Geoffroy (1809a:14-15) also described Trionyx carinatus, a name-combination that hitherto has been considered a synonym of Trionyx ferox. There is no indication from the description that carinatus is applicable to ferox. Most comments pertain to a description of the bony carapace and plastron, which Geoffroy depicts in Plate 4. It is a young specimen judging from the small and isolated preneural; the seventh pair of pleurals is unusual in being fused (no middorsal suture), and the neurals seem large in proportion to the size of the pleurals. The anterior border of the carapace is described as having tubercles. Geoffroy listed Testudo membranacea and Testudo rostrata as synonyms of carinatus. Fitzinger (1835:127) listed T. membranacea, T. rostrata and T. carinatus as synonyms of Trionyx javanicus (= T. cartilagineus), which was also described by Geoffroy (op. cit.:15). Duméril and Bibron (op. cit.:478, 482) considered carinatus to be the young of spinifer (ferox as synonym). Gray (1844:48), however, referred T. membranacea and T. rostrata to the synonymy of T. javanicus, but considered T. carinatus to be a synonym of T. ferox (op. cit.:50), an interpretation followed by all subsequent authors. Trionyx carinatus is questionably listed as a synonym of ferox by Stejneger (1944:27). Duméril and Bibron (op. cit.:482) wrote that the young type of carinatus is in the museum at Paris. Dr. Jean Guibé informs me in letter of September 24, 1959, that the type of Geoffroy's T. carinatus cannot be found in the Natural History Museum at Paris. For the present, T. carinatus is considered a nomen dubium. According to Stejneger (1944:27), Trionyx brongniarti Schweigger is a substitute name for T. carinatus.

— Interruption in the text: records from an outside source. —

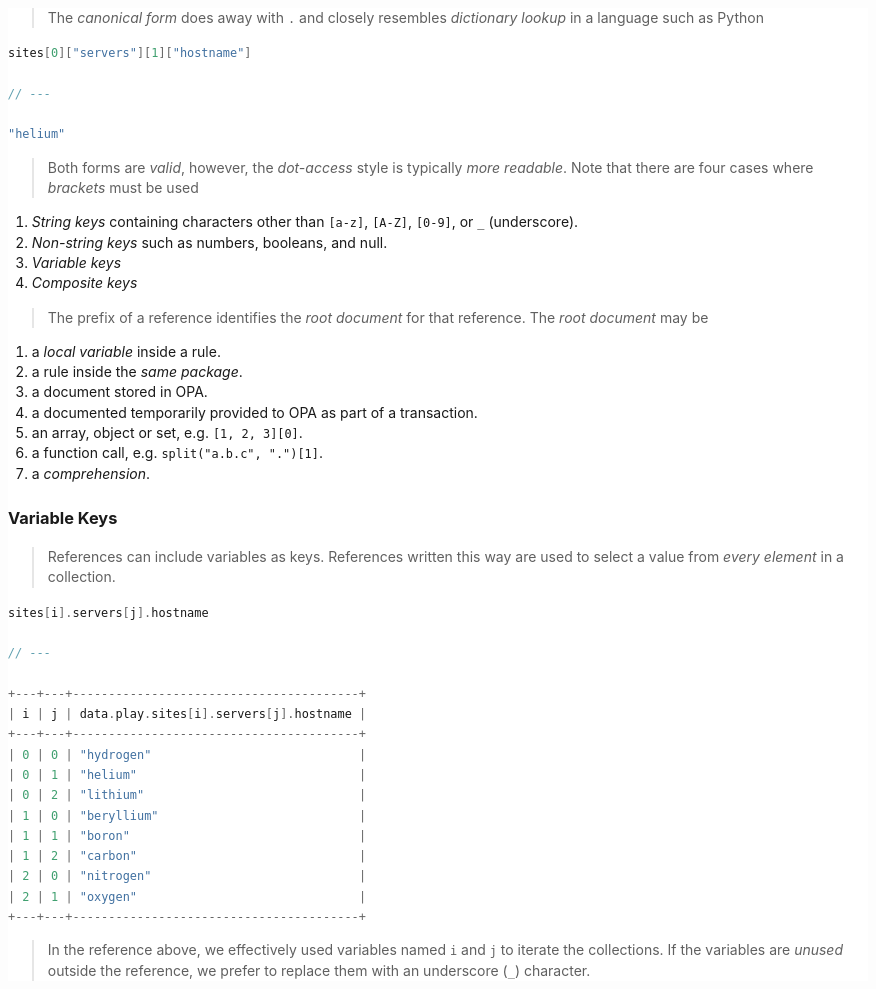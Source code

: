 > The *canonical form* does away with `.` and closely resembles *dictionary lookup* in a language such as Python

```go
sites[0]["servers"][1]["hostname"]

// ---

"helium"
```

> Both forms are *valid*, however, the *dot-access* style is typically *more readable*.
> Note that there are four cases where *brackets* must be used

1. *String keys* containing characters other than `[a-z]`, `[A-Z]`, `[0-9]`, or `_` (underscore).
2. *Non-string keys* such as numbers, booleans, and null.
3. *Variable keys*
4. *Composite keys*

> The prefix of a reference identifies the *root document* for that reference.
> The *root document* may be

1. a *local variable* inside a rule.
2. a rule inside the *same package*.
3. a document stored in OPA.
4. a documented temporarily provided to OPA as part of a transaction.
5. an array, object or set, e.g. `[1, 2, 3][0]`.
6. a function call, e.g. `split("a.b.c", ".")[1]`.
7. a *comprehension*.

### Variable Keys

> References can include variables as keys. 
> References written this way are used to select a value from *every element* in a collection.

```go
sites[i].servers[j].hostname

// ---

+---+---+----------------------------------------+
| i | j | data.play.sites[i].servers[j].hostname |
+---+---+----------------------------------------+
| 0 | 0 | "hydrogen"                             |
| 0 | 1 | "helium"                               |
| 0 | 2 | "lithium"                              |
| 1 | 0 | "beryllium"                            |
| 1 | 1 | "boron"                                |
| 1 | 2 | "carbon"                               |
| 2 | 0 | "nitrogen"                             |
| 2 | 1 | "oxygen"                               |
+---+---+----------------------------------------+
```

> In the reference above, we effectively used variables named `i` and `j` to iterate the collections.
> If the variables are *unused* outside the reference, we prefer to replace them with an underscore (`_`) character.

I am unable to add anything to Stejneger's (op. cit.:32) account of Trionyx harlani; the mention of its occurrence in east Florida indicates that it is indistinguishable from Testudo ferox Schneider.

T. ferox was considered to be indistinguishable from Lesueur's Trionyx spiniferus (described in 1827), until Agassiz (1857:401) pointed out the differences between the two species. However, Agassiz (op. cit.:402, Pl. 6, Fig. 3) regarded juveniles of T. spinifer asper as the young of ferox. Consequently, the geographic range of ferox, as envisioned by Agassiz, extended from Georgia and Florida west to Louisiana. Neill (1951:15) considered all [485] American forms conspecific. Crenshaw and Hopkins (1955) and Schwartz (1956) demonstrated that ferox is a distinct species.

Fitzinger (1843:30) designated the species ferox as the type species of his genus Platypeltis as follows: "Platypeltis. Fitz. Am[erica]. Platypelt. ferox. Fitz. Typus." If populations of soft-shelled turtles that are referable to Testudo ferox Schneider are considered to comprise a distinct genus by future workers, Platypeltis Fitzinger, 1835, is available as a generic name with Testudo ferox Schneider, 1783, as the type species (by subsequent designation).

Trionyx ferox in the northern part of its range is sympatric with T. spinifer asper. In the region of overlap, the two species are nearly always ecologically isolated; ferox inhabits lentic waters, whereas T. s. asper is partial to lotic waters (Crenshaw and Hopkins, op. cit.:16). There is no evidence of intergradation or hybridization.